First-quarter operating profit, excluding certain items of income and expenses, and helped by cost cuts, was 597 million euros, up from a 479 million year-earlier, as constant-currency sales fell 19%.
  • Nokia Oyj’s Q1 2024 results showed a 26% decrease in net sales and a decrease in operating margins from Network Infrastructure.
  • Nokia Technologies saw a doubling of net sales, benefiting from licensing deals and aiming to raise annual net sales to EUR 1.4-1.5 billion.
  • Mobile Networks experienced a nearly 40% decrease in net sales, with speculation that telecom firms will prioritize debt repayment over equipment spending.

On a call with reporters today, Nokia said it will cut ~11,500 jobs and end up with a workforce of approximately 74,500 employees at the end of 2026.  Like Ericsson, it has responded to the global telecom market contraction by announcing a fresh wave of job cuts. Having already eliminated 16,000 jobs since 2016 (the year of that Alcatel-Lucent acquisition), Nokia last year said up to 14,000 jobs would disappear, and no fewer than 9,000, by the end of 2026. The aim is to save between €800 million ($854 million) and €1.2 billion ($1.3 billion) in annual expenses.  That newest layoff round follows Ericsson’s announcement that it will lay off ~1,200 employees in Sweden as part of cost-cutting measures announced earlier this year as telco customers reduce their spending on 5G network equipment.

“We are progressing toward this target and currently looking at somewhere around the midpoint of that range,” Lundmark said when asked by Light Reading if there is now more certainty about the ultimate size of the company at the end of the program. “That will then finally depend on the development of the market situation.”

North American customers that previously gorged on supplies have seen little need in the last year to replenish inventory. The pace of a 5G rollout in India has dramatically slowed. Denied the opportunity to consolidate, European telcos still underinvest in 5G, complain vendors. After managing a €137 million ($146 million) mobile operating profit for the first quarter of 2023, Nokia slid a year later to a €42 million ($45 million) loss.

Nokia’s network infrastructure business group – including fixed residential, optical and Internet Protocol activities – sales were down 26%, to less than €1.7 billion ($1.8 billion). An engine of sales growth during Lundmark’s first years in charge, it registered a 42% fall in operating income, to €82 million ($88 million). At cloud and network services, meanwhile, revenues dropped 14%, to €652 million ($696 million), and losses widened 35%, to €27 million ($29 million).

“We have said that we are continuously doing active portfolio management – you have seen some our recent moves that we did last year,” Lundmark said. Disposals included the €185 million ($198 million) sale of a device management business to Canada’s Lumine Group and the earlier transfer of about 350 employees working on cloud platforms to IBM-owned Red Hat.

“We are pleased with the strategy that we have in place in mobile networks,” said Lundmark. “We have a strong value proposition there, we have increased our market share in recent years, and we have a good strategy to deliver value to our shareholders,” he added.

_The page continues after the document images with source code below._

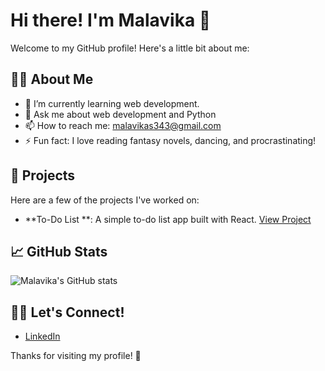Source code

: # Hi there! I'm Malavika 👋

Welcome to my GitHub profile! Here's a little bit about me:

## 👨‍💻 About Me
- 🌱 I’m currently learning web development. 
- 💬 Ask me about web development and Python
- 📫 How to reach me: malavikas343@gmail.com
- ⚡ Fun fact: I love reading fantasy novels, dancing, and procrastinating!


## 🚀 Projects
Here are a few of the projects I've worked on:

- **To-Do List **: A simple to-do list app built with React. [View Project](https://github.com/Malavika-5/to-do-list)


## 📈 GitHub Stats

![Malavika's GitHub stats](https://github-readme-stats.vercel.app/api?username=Malavika-5&show_icons=true&hide_title=true&hide=prs)

## 🧑‍💻 Let's Connect!
- [LinkedIn](https://www.linkedin.com/in/malavika-sindhu-2819482a0/)
  

Thanks for visiting my profile! 🌟
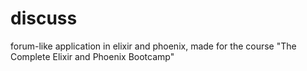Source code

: # discuss
forum-like application in elixir and phoenix, made for the course "The Complete Elixir and Phoenix Bootcamp"
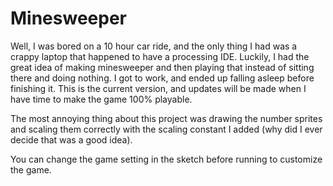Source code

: # Minesweeper

Well, I was bored on a 10 hour car ride, and the only thing I had was a crappy laptop that happened to have a processing IDE. Luckily, I had the great idea of making minesweeper and then playing that instead of sitting there and doing nothing. I got to work, and ended up falling asleep before finishing it. This is the current version, and updates will be made when I have time to make the game 100% playable. 

The most annoying thing about this project was drawing the number sprites and scaling them correctly with the scaling constant I added (why did I ever decide that was a good idea).

You can change the game setting in the sketch before running to customize the game.

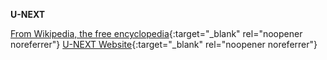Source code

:**U-NEXT**<br>

[From Wikipedia, the free encyclopedia](https://en.wikipedia.org/wiki/U-Next){:target="\_blank" rel="noopener noreferrer"}
[U-NEXT Website](https://video.unext.jp){:target="\_blank" rel="noopener noreferrer"}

After Intel’s failure to deliver 10-nanometer microprocessors, Nokia resorted to field programmable gate arrays (FPGAs) and its competitiveness suffered. But Nokia’s Mobile Networks boss Tommi Uitto subsequently introduced the well-regarded Broadcom and Marvell Technology as chip suppliers alongside Intel, and the FPGAs have now been replaced. Outside China and the U.S., Nokia’s market share has recently grown, say independent analysts.

In mobile, the full-year outlook remains relatively bleak, even if the second half brings some improvement. “The market has been really, really weak, which is not a Nokia issue,” said Lundmark, in his detailed answer to that question about a sale of mobile assets. “It is an industry issue.  It has to be a matter of time before operators again will have to start investing, and, once that happens, we will be in a strong position,” he concluded.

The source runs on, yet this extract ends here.